• **PROBLEM DESCRIPTION**
After locating the line that contains "- **Description:** The Electronic" in the records below, write out exactly that line and each line after it through the one that contains "- **Live Link:** [Electronic", and nothing else.

• **Collected data entries**
BEGIN
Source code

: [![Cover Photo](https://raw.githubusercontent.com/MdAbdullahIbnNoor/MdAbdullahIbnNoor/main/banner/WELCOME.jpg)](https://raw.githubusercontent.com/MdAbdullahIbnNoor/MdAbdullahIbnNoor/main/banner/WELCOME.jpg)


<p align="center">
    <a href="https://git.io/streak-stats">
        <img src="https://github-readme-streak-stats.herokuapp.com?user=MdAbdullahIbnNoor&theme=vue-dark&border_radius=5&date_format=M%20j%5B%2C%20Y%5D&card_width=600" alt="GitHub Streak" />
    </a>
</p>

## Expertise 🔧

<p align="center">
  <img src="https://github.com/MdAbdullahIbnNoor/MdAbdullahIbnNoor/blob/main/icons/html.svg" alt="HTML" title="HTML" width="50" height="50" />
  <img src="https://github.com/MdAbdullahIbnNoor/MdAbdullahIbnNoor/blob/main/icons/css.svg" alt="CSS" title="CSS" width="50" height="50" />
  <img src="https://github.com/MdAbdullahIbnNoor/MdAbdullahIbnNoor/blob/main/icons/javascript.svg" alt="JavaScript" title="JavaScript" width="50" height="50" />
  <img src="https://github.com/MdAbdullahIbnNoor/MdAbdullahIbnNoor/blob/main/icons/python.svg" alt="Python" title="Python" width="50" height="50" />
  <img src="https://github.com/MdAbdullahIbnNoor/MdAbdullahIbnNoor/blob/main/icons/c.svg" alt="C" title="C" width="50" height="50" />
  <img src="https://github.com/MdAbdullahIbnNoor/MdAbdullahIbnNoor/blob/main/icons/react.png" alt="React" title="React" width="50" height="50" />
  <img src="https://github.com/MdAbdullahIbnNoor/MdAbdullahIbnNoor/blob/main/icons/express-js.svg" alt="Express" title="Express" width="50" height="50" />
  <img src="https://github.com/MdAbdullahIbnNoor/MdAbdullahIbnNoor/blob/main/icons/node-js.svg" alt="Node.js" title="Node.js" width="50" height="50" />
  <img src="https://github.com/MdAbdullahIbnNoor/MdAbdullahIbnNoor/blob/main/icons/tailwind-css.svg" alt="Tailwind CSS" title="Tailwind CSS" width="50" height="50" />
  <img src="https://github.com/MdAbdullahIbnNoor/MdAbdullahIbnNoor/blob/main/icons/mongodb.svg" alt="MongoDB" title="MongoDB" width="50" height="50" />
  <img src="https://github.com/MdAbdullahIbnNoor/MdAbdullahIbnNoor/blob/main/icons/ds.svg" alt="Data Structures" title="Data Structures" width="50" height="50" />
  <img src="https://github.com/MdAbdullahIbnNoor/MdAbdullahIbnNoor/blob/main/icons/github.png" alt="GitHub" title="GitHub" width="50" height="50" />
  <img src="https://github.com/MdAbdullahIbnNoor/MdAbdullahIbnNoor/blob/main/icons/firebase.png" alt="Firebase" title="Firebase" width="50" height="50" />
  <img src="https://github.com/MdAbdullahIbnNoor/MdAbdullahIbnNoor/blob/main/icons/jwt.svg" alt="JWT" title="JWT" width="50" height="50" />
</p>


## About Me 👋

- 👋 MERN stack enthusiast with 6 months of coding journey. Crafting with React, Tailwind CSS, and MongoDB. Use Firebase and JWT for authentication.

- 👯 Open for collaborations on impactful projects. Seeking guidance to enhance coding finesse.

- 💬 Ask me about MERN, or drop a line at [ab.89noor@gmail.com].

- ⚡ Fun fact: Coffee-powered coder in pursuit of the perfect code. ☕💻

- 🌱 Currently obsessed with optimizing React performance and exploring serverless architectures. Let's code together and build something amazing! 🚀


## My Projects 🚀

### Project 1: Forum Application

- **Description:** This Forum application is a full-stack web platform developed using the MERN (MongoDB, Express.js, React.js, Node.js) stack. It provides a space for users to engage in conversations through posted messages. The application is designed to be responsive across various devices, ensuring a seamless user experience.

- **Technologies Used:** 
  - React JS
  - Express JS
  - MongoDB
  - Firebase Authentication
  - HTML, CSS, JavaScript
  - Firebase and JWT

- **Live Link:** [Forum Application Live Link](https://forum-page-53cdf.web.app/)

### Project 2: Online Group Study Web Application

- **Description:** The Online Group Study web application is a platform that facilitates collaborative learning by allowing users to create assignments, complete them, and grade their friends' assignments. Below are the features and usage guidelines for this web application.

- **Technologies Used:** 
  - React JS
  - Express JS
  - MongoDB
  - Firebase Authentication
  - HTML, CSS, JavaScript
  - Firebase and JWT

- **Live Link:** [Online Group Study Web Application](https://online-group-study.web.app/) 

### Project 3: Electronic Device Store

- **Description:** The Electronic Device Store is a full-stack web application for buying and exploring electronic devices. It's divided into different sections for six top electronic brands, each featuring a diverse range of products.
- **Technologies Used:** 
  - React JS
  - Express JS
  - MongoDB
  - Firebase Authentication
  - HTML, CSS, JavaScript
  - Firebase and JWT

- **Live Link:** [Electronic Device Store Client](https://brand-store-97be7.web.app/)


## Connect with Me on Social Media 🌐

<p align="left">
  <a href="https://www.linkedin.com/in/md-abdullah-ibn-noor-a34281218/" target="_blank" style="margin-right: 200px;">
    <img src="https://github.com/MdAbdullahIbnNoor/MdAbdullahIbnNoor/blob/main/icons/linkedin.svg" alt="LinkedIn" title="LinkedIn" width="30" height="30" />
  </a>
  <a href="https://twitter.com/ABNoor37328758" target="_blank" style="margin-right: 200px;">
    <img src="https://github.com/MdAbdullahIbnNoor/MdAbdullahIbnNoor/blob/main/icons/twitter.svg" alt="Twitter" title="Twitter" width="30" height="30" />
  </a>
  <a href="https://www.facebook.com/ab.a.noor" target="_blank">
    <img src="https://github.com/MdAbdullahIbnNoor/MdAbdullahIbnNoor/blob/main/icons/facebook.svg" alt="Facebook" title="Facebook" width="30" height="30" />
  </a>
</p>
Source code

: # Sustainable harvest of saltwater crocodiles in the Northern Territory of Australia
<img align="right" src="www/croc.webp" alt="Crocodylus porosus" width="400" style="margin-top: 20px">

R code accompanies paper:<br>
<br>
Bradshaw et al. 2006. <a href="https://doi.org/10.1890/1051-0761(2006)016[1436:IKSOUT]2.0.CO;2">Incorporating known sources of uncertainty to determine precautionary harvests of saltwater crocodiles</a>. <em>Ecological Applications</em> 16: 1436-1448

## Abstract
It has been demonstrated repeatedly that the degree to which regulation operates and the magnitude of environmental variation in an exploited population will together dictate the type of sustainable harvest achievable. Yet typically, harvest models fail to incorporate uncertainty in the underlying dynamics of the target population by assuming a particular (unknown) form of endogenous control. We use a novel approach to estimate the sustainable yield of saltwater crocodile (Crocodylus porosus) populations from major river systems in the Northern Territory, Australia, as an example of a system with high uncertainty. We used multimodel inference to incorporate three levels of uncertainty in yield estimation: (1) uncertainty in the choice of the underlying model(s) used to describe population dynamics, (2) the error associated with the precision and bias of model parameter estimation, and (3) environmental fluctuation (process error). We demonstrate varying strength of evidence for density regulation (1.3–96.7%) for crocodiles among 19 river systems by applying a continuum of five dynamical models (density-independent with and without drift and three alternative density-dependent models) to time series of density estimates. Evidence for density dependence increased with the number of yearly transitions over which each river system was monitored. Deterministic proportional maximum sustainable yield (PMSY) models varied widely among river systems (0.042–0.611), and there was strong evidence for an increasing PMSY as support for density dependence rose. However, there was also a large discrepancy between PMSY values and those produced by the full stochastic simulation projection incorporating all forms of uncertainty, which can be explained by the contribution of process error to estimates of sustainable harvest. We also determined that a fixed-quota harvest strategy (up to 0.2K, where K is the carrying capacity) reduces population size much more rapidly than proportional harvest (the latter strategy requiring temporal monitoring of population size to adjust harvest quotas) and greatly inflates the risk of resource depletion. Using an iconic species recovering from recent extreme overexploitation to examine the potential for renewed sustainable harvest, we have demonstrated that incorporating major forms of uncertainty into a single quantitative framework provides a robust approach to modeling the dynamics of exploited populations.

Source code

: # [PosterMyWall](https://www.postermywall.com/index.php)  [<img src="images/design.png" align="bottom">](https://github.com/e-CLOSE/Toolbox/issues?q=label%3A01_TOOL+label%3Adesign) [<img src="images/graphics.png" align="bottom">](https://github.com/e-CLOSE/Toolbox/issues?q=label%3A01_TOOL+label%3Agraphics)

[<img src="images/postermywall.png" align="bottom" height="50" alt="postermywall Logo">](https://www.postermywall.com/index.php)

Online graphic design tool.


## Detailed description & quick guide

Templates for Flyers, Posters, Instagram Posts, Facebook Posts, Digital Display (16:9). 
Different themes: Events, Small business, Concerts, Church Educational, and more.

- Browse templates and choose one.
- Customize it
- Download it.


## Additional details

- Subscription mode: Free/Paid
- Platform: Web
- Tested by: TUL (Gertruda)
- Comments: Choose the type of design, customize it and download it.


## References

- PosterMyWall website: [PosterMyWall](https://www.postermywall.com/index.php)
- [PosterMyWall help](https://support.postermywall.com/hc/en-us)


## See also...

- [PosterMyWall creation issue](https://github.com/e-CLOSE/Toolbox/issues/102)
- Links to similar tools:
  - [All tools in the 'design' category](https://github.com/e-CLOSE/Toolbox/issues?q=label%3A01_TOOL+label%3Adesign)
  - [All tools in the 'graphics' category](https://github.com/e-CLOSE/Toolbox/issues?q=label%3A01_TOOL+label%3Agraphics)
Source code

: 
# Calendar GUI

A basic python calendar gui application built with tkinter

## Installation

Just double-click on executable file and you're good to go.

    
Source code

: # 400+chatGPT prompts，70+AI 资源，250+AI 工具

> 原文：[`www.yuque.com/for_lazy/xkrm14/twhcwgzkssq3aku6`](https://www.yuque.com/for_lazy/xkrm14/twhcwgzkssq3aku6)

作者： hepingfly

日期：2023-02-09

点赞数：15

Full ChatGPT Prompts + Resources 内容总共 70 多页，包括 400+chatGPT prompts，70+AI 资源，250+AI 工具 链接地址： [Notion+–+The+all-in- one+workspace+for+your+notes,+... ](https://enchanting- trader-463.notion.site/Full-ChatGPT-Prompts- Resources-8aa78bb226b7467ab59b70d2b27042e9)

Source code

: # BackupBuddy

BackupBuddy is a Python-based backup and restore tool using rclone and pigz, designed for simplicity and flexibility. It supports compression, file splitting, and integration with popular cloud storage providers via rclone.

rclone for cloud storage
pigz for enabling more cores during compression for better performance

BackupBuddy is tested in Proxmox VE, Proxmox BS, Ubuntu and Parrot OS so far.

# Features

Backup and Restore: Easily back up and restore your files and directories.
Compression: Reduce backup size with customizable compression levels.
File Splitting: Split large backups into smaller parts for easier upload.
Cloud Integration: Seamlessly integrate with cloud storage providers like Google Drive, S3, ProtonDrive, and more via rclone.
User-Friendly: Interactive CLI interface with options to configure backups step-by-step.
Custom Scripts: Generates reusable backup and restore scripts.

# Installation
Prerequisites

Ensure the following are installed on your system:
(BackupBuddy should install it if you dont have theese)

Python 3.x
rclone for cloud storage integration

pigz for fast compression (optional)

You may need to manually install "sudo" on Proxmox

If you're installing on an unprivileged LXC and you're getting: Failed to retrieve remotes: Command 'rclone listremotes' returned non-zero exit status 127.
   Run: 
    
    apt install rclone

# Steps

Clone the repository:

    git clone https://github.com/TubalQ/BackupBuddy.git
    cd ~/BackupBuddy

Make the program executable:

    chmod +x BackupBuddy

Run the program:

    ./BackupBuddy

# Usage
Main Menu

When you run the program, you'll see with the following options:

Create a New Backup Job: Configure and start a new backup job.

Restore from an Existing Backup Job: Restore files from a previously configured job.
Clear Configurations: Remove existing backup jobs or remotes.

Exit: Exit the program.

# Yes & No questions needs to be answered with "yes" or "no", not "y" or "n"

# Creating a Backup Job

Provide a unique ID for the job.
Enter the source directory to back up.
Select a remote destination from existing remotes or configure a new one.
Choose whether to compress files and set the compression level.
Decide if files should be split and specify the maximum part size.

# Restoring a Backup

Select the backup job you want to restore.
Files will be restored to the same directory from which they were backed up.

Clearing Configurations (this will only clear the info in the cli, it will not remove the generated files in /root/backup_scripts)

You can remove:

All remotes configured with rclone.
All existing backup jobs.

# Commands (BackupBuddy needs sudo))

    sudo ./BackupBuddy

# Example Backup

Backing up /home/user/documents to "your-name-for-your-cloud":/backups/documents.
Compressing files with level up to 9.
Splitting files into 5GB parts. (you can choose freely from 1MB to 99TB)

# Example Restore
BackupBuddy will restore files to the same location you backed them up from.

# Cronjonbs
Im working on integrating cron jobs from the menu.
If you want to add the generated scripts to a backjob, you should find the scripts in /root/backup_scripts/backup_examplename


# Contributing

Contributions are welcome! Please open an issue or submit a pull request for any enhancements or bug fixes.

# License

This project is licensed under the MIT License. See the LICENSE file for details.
END
• **TASK RESULT**
- **Description:** The Electronic Device Store is a full-stack web application for buying and exploring electronic devices. It's divided into different sections for six top electronic brands, each featuring a diverse range of products.
- **Technologies Used:** 
  - React JS
  - Express JS
  - MongoDB
  - Firebase Authentication
  - HTML, CSS, JavaScript
  - Firebase and JWT

- **Live Link:** [Electronic Device Store Client](https://brand-store-97be7.web.app/)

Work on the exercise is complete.